▶ Records to process:
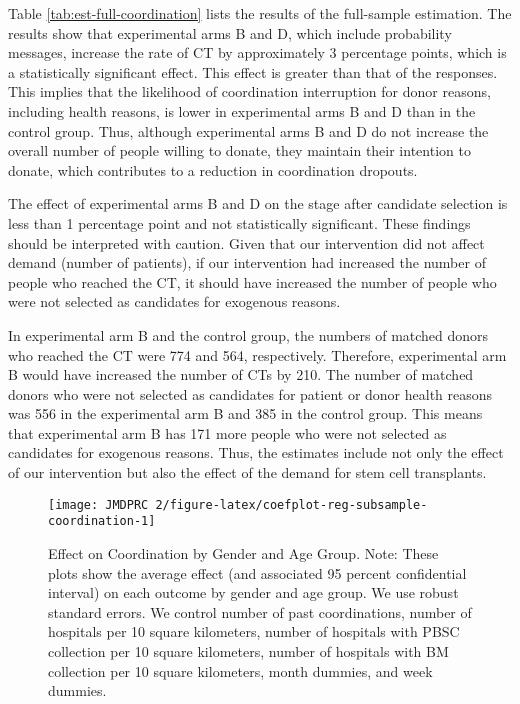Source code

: \documentclass[12pt, a4paper]{article}
\begin{document}
Table \ref{tab:est-full-coordination} lists the results of the full-sample estimation. The results show that experimental arms B and D, which include probability messages, increase the rate of CT by approximately 3 percentage points, which is a statistically significant effect. This effect is greater than that of the responses. This implies that the likelihood of coordination interruption for donor reasons, including health reasons, is lower in experimental arms B and D than in the control group. Thus, although experimental arms B and D do not increase the overall number of people willing to donate, they maintain their intention to donate, which contributes to a reduction in coordination dropouts.

The effect of experimental arms B and D on the stage after candidate selection is less than 1 percentage point and not statistically significant. These findings should be interpreted with caution. Given that our intervention did not affect demand (number of patients), if our intervention had increased the number of people who reached the CT, it should have increased the number of people who were not selected as candidates for exogenous reasons.

In experimental arm B and the control group, the numbers of matched donors who reached the CT were 774 and 564, respectively. Therefore, experimental arm B would have increased the number of CTs by 210. The number of matched donors who were not selected as candidates for patient or donor health reasons was 556 in the experimental arm B and 385 in the control group. This means that experimental arm B has 171 more people who were not selected as candidates for exogenous reasons. Thus, the estimates include not only the effect of our intervention but also the effect of the demand for stem cell transplants.

\begin{figure}[t]
\texttt{[image: JMDPRC~2/figure-latex/coefplot-reg-subsample-coordination-1]} \caption{Effect on Coordination by Gender and Age Group. Note: These plots show the average effect (and associated 95 percent confidential interval) on each outcome by gender and age group. We use robust standard errors. We control number of past coordinations, number of hospitals per 10 square kilometers, number of hospitals with PBSC collection per 10 square kilometers, number of hospitals with BM collection per 10 square kilometers, month dummies, and week dummies.}\label{fig:coefplot-reg-subsample-coordination}
\end{figure}
\end{document}
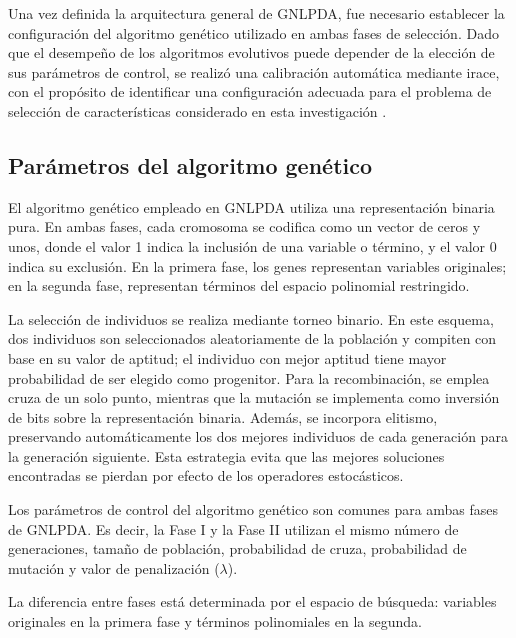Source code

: Una vez definida la arquitectura general de GNLPDA, fue necesario establecer la
configuración del algoritmo genético utilizado en ambas fases de selección. Dado que el desempeño de los algoritmos evolutivos puede depender de la elección de sus parámetros de control, se realizó una calibración automática mediante irace, con el propósito de identificar una configuración adecuada para el problema de selección de características considerado en esta investigación \cite{lopez2016irace}.

\subsection{Parámetros del algoritmo genético}

El algoritmo genético empleado en GNLPDA utiliza una representación binaria pura. En
ambas fases, cada cromosoma se codifica como un vector de ceros y unos, donde el valor 1 indica la inclusión de una variable o término, y el valor 0 indica su exclusión. En la primera fase, los genes representan variables originales; en la segunda fase, representan términos del espacio polinomial restringido.

La selección de individuos se realiza mediante torneo binario. En este esquema, dos individuos son seleccionados aleatoriamente de la población y compiten con base en su valor de aptitud; el individuo con mejor aptitud tiene mayor probabilidad de ser elegido como progenitor. Para la recombinación, se emplea cruza de un solo punto, mientras que la mutación se implementa como inversión de bits sobre la
representación binaria. Además, se incorpora elitismo, preservando automáticamente los dos mejores individuos de cada generación para la generación siguiente. Esta estrategia evita que las mejores soluciones encontradas se pierdan por efecto de los operadores estocásticos.

Los parámetros de control del algoritmo genético son comunes para ambas fases de
GNLPDA. Es decir, la Fase I y la Fase II utilizan el mismo número de generaciones, tamaño de población, probabilidad de cruza, probabilidad de mutación y valor de penalización ($\lambda$).

La diferencia entre fases está determinada por el espacio de búsqueda: variables originales en la primera fase y términos polinomiales en la segunda.

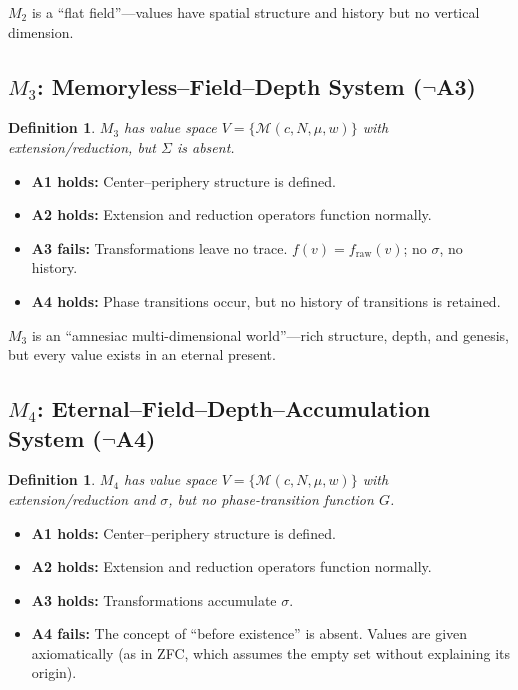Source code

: \documentclass[11pt,a4paper]{article}
\newtheorem{definition}[theorem]{Definition}
\newcommand{\MDim}{\mathcal{M}}
\newcommand{\Sig}{\Sigma}
\begin{document}
$M_2$ is a ``flat field''---values have spatial structure and history but no vertical dimension.

\subsection{$M_3$: Memoryless--Field--Depth System ($\neg$A3)}

\begin{definition}
$M_3$ has value space $V = \{\MDim(c, N, \mu, w)\}$ with extension/reduction, but $\Sig$ is absent.
\end{definition}

\begin{itemize}[leftmargin=*]
  \item \textbf{A1 holds:} Center--periphery structure is defined.
  \item \textbf{A2 holds:} Extension and reduction operators function normally.
  \item \textbf{A3 fails:} Transformations leave no trace. $f(v) = f_{\mathrm{raw}}(v)$; no $\sigma$, no history.
  \item \textbf{A4 holds:} Phase transitions occur, but no history of transitions is retained.
\end{itemize}

$M_3$ is an ``amnesiac multi-dimensional world''---rich structure, depth, and genesis, but every value exists in an eternal present.

\subsection{$M_4$: Eternal--Field--Depth--Accumulation System ($\neg$A4)}

\begin{definition}
$M_4$ has value space $V = \{\MDim(c, N, \mu, w)\}$ with extension/reduction and $\sigma$, but no phase-transition function $G$.
\end{definition}

\begin{itemize}[leftmargin=*]
  \item \textbf{A1 holds:} Center--periphery structure is defined.
  \item \textbf{A2 holds:} Extension and reduction operators function normally.
  \item \textbf{A3 holds:} Transformations accumulate $\sigma$.
  \item \textbf{A4 fails:} The concept of ``before existence'' is absent. Values are given axiomatically (as in ZFC, which assumes the empty set without explaining its origin).
\end{itemize}
\end{document}
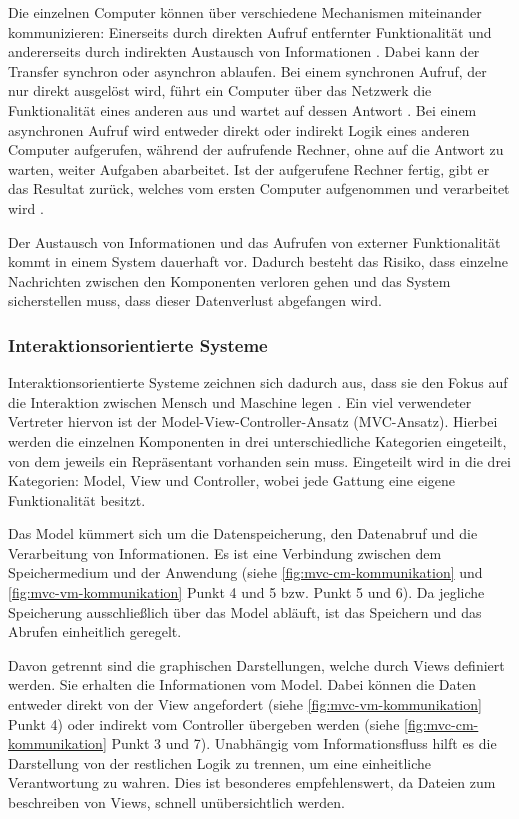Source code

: Die einzelnen Computer können über verschiedene Mechanismen miteinander kommunizieren: Einerseits durch direkten Aufruf entfernter Funktionalität und andererseits durch indirekten Austausch von Informationen \parencite[vgl.][S. 116]{starke_effektive_2015}. Dabei kann der Transfer synchron oder asynchron ablaufen. Bei einem synchronen Aufruf, der nur direkt ausgelöst wird, führt ein Computer über das Netzwerk die Funktionalität eines anderen aus und wartet auf dessen Antwort \parencite{synchrone_2018}.
Bei einem asynchronen Aufruf wird entweder direkt oder indirekt Logik eines anderen Computer aufgerufen, während der aufrufende Rechner, ohne auf die Antwort zu warten, weiter Aufgaben abarbeitet. Ist der aufgerufene Rechner fertig, gibt er das Resultat zurück, welches vom ersten Computer aufgenommen und verarbeitet wird \parencite{wiki_asynchrone_2019}.

Der Austausch von Informationen und das Aufrufen von externer Funktionalität kommt in einem System dauerhaft vor. Dadurch besteht das Risiko, dass einzelne Nachrichten zwischen den Komponenten verloren gehen und das System sicherstellen muss, dass dieser Datenverlust abgefangen wird.

\subsubsection{Interaktionsorientierte Systeme}
\label{sec:mvc}

Interaktionsorientierte Systeme zeichnen sich dadurch aus, dass sie den Fokus auf die Interaktion zwischen Mensch und Maschine legen \parencite[vgl.][S. 124]{starke_effektive_2015}.
Ein viel verwendeter Vertreter hiervon ist der Model-View-Controller-Ansatz (MVC-Ansatz). Hierbei werden die einzelnen Komponenten in drei unterschiedliche Kategorien eingeteilt, von dem jeweils ein Repräsentant vorhanden sein muss. Eingeteilt wird in die drei Kategorien: Model, View und Controller, wobei jede Gattung eine eigene Funktionalität besitzt.

Das Model kümmert sich um die Datenspeicherung, den Datenabruf und die Verarbeitung von Informationen. Es ist eine Verbindung zwischen dem Speichermedium und der Anwendung (siehe \cref{fig:mvc-cm-kommunikation} und \cref{fig:mvc-vm-kommunikation} Punkt 4 und 5 bzw. Punkt 5 und 6). Da jegliche Speicherung ausschließlich über das Model abläuft, ist das Speichern und das Abrufen einheitlich geregelt.

Davon getrennt sind die graphischen Darstellungen, welche durch Views definiert werden. Sie erhalten die Informationen vom Model. Dabei können die Daten entweder direkt von der View angefordert (siehe \cref{fig:mvc-vm-kommunikation} Punkt 4) oder indirekt vom Controller übergeben werden (siehe \cref{fig:mvc-cm-kommunikation} Punkt 3 und 7). Unabhängig vom Informationsfluss hilft es die Darstellung von der restlichen Logik zu trennen, um eine einheitliche Verantwortung zu wahren. Dies ist besonderes empfehlenswert, da Dateien zum beschreiben von Views, schnell unübersichtlich werden.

▶ Problem details:
In the material above, find each line containing the word "siehe" and copy it.

▶ Solved problem:
Das Model kümmert sich um die Datenspeicherung, den Datenabruf und die Verarbeitung von Informationen. Es ist eine Verbindung zwischen dem Speichermedium und der Anwendung (siehe \cref{fig:mvc-cm-kommunikation} und \cref{fig:mvc-vm-kommunikation} Punkt 4 und 5 bzw. Punkt 5 und 6). Da jegliche Speicherung ausschließlich über das Model abläuft, ist das Speichern und das Abrufen einheitlich geregelt.
Davon getrennt sind die graphischen Darstellungen, welche durch Views definiert werden. Sie erhalten die Informationen vom Model. Dabei können die Daten entweder direkt von der View angefordert (siehe \cref{fig:mvc-vm-kommunikation} Punkt 4) oder indirekt vom Controller übergeben werden (siehe \cref{fig:mvc-cm-kommunikation} Punkt 3 und 7). Unabhängig vom Informationsfluss hilft es die Darstellung von der restlichen Logik zu trennen, um eine einheitliche Verantwortung zu wahren. Dies ist besonderes empfehlenswert, da Dateien zum beschreiben von Views, schnell unübersichtlich werden.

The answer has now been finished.